-- Opening Marker --

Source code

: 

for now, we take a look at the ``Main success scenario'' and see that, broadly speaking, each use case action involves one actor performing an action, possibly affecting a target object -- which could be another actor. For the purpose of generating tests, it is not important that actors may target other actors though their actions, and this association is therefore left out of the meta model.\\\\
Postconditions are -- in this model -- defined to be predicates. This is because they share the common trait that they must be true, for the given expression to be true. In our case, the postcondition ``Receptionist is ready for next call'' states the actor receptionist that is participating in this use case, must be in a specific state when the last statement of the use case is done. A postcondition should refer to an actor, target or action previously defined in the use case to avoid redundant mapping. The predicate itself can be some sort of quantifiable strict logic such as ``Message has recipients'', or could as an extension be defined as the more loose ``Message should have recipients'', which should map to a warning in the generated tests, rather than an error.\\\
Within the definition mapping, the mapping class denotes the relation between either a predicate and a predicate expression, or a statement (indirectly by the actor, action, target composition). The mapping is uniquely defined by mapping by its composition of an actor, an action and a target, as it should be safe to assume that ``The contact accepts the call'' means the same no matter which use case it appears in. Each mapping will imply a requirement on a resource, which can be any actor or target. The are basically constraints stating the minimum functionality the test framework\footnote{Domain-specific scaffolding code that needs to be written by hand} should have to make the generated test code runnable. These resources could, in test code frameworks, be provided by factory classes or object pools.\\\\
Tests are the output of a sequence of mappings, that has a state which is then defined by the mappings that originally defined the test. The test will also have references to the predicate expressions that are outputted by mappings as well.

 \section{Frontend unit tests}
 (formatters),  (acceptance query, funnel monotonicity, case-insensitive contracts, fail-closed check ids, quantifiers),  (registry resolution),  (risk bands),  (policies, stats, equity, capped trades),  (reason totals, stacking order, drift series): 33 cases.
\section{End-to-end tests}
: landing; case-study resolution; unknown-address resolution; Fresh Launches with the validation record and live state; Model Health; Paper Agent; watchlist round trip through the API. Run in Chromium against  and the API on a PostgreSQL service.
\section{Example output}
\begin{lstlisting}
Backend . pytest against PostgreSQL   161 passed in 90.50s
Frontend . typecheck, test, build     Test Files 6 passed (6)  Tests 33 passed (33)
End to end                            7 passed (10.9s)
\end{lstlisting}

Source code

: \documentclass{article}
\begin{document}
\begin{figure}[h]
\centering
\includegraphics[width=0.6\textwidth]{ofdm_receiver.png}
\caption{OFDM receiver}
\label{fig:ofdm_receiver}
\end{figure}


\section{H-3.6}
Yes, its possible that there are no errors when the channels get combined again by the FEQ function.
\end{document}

-- Closing Marker --

== YOUR OBJECTIVE ==
Repeat everything in the listing above exactly.

== ANSWER SPACE ==
Source code

: 

for now, we take a look at the ``Main success scenario'' and see that, broadly speaking, each use case action involves one actor performing an action, possibly affecting a target object -- which could be another actor. For the purpose of generating tests, it is not important that actors may target other actors though their actions, and this association is therefore left out of the meta model.\\\\
Postconditions are -- in this model -- defined to be predicates. This is because they share the common trait that they must be true, for the given expression to be true. In our case, the postcondition ``Receptionist is ready for next call'' states the actor receptionist that is participating in this use case, must be in a specific state when the last statement of the use case is done. A postcondition should refer to an actor, target or action previously defined in the use case to avoid redundant mapping. The predicate itself can be some sort of quantifiable strict logic such as ``Message has recipients'', or could as an extension be defined as the more loose ``Message should have recipients'', which should map to a warning in the generated tests, rather than an error.\\\
Within the definition mapping, the mapping class denotes the relation between either a predicate and a predicate expression, or a statement (indirectly by the actor, action, target composition). The mapping is uniquely defined by mapping by its composition of an actor, an action and a target, as it should be safe to assume that ``The contact accepts the call'' means the same no matter which use case it appears in. Each mapping will imply a requirement on a resource, which can be any actor or target. The are basically constraints stating the minimum functionality the test framework\footnote{Domain-specific scaffolding code that needs to be written by hand} should have to make the generated test code runnable. These resources could, in test code frameworks, be provided by factory classes or object pools.\\\\
Tests are the output of a sequence of mappings, that has a state which is then defined by the mappings that originally defined the test. The test will also have references to the predicate expressions that are outputted by mappings as well.

 \section{Frontend unit tests}
 (formatters),  (acceptance query, funnel monotonicity, case-insensitive contracts, fail-closed check ids, quantifiers),  (registry resolution),  (risk bands),  (policies, stats, equity, capped trades),  (reason totals, stacking order, drift series): 33 cases.
\section{End-to-end tests}
: landing; case-study resolution; unknown-address resolution; Fresh Launches with the validation record and live state; Model Health; Paper Agent; watchlist round trip through the API. Run in Chromium against  and the API on a PostgreSQL service.
\section{Example output}
\begin{lstlisting}
Backend . pytest against PostgreSQL   161 passed in 90.50s
Frontend . typecheck, test, build     Test Files 6 passed (6)  Tests 33 passed (33)
End to end                            7 passed (10.9s)
\end{lstlisting}

Source code

: \documentclass{article}
\begin{document}
\begin{figure}[h]
\centering
\includegraphics[width=0.6\textwidth]{ofdm_receiver.png}
\caption{OFDM receiver}
\label{fig:ofdm_receiver}
\end{figure}


\section{H-3.6}
Yes, its possible that there are no errors when the channels get combined again by the FEQ function.
\end{document}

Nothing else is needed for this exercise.